- **Input data**:
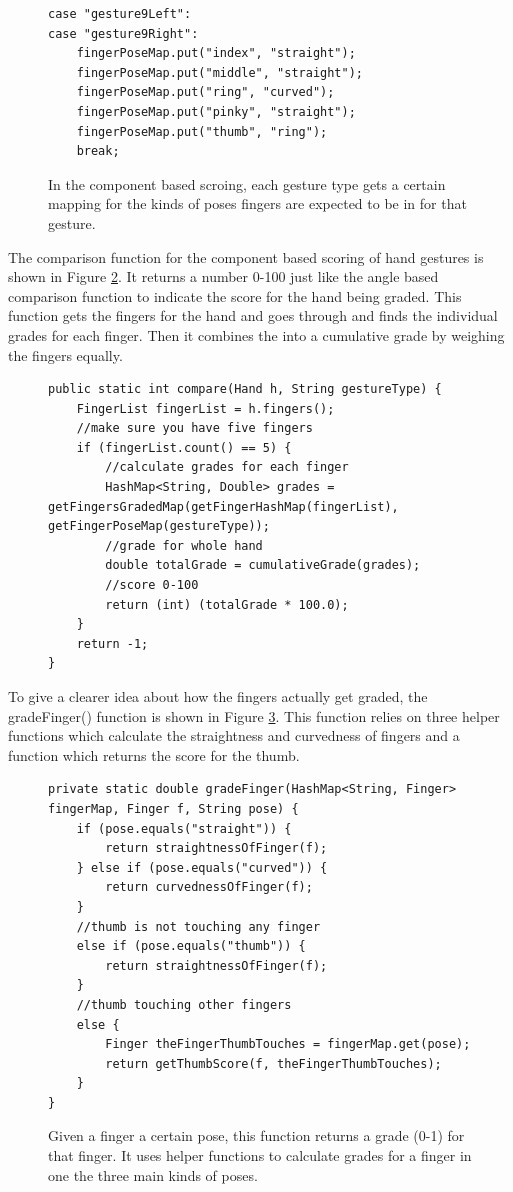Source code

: \begin{figure}[H]
\centering
\begin{lstlisting}
case "gesture9Left":
case "gesture9Right":
	fingerPoseMap.put("index", "straight");
	fingerPoseMap.put("middle", "straight");
	fingerPoseMap.put("ring", "curved");
	fingerPoseMap.put("pinky", "straight");
	fingerPoseMap.put("thumb", "ring");
	break;
\end{lstlisting}
\caption[Finger Pose Mapping]{In the component based scroing, each gesture type gets a certain mapping for the kinds of poses fingers are expected to be in for that gesture.}
\label{fig:gesture9PoseSignature}
\end{figure}


The comparison function for the component based scoring of hand gestures is shown in Figure \ref{fig:compare2}. It returns a number 0-100 just like the angle based comparison function to indicate the score for the hand being graded. This function gets the fingers for the hand and goes through and finds the individual grades for each finger. Then it combines the into a cumulative grade by weighing the fingers equally. 
\begin{figure}[H]
\centering
\begin{lstlisting}
public static int compare(Hand h, String gestureType) {
	FingerList fingerList = h.fingers();
	//make sure you have five fingers
	if (fingerList.count() == 5) {
		//calculate grades for each finger
		HashMap<String, Double> grades = getFingersGradedMap(getFingerHashMap(fingerList), getFingerPoseMap(gestureType));
		//grade for whole hand
		double totalGrade = cumulativeGrade(grades);
		//score 0-100
		return (int) (totalGrade * 100.0);
	}
	return -1;
}
\end{lstlisting}
\caption[Component Based Comparison Function]{}
\label{fig:compare2}
\end{figure}

To give a clearer idea about how the fingers actually get graded, the gradeFinger() function is shown in Figure \ref{fig:gradeFinger}. This function relies on three helper functions which calculate the straightness and curvedness of fingers and a function which returns the score for the thumb. 
\begin{figure}[H]
\centering
\begin{lstlisting}
private static double gradeFinger(HashMap<String, Finger> fingerMap, Finger f, String pose) {
	if (pose.equals("straight")) {
		return straightnessOfFinger(f);
	} else if (pose.equals("curved")) {
		return curvednessOfFinger(f);
	}
	//thumb is not touching any finger
	else if (pose.equals("thumb")) {
		return straightnessOfFinger(f);
	}
	//thumb touching other fingers
	else {
		Finger theFingerThumbTouches = fingerMap.get(pose);
		return getThumbScore(f, theFingerThumbTouches);
	}
}
\end{lstlisting}
\caption[gradeFinger() Function]{Given a finger a certain pose, this function returns a grade (0-1) for that finger. It uses helper functions to calculate grades for a finger in one the three main kinds of poses.}
\label{fig:gradeFinger}
\end{figure}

- **Work order**: Beginning with the line that contains "finger a certain", output each line of the listing above through the last one, exactly and with nothing added.

- **Task output**:
\caption[gradeFinger() Function]{Given a finger a certain pose, this function returns a grade (0-1) for that finger. It uses helper functions to calculate grades for a finger in one the three main kinds of poses.}
\label{fig:gradeFinger}
\end{figure}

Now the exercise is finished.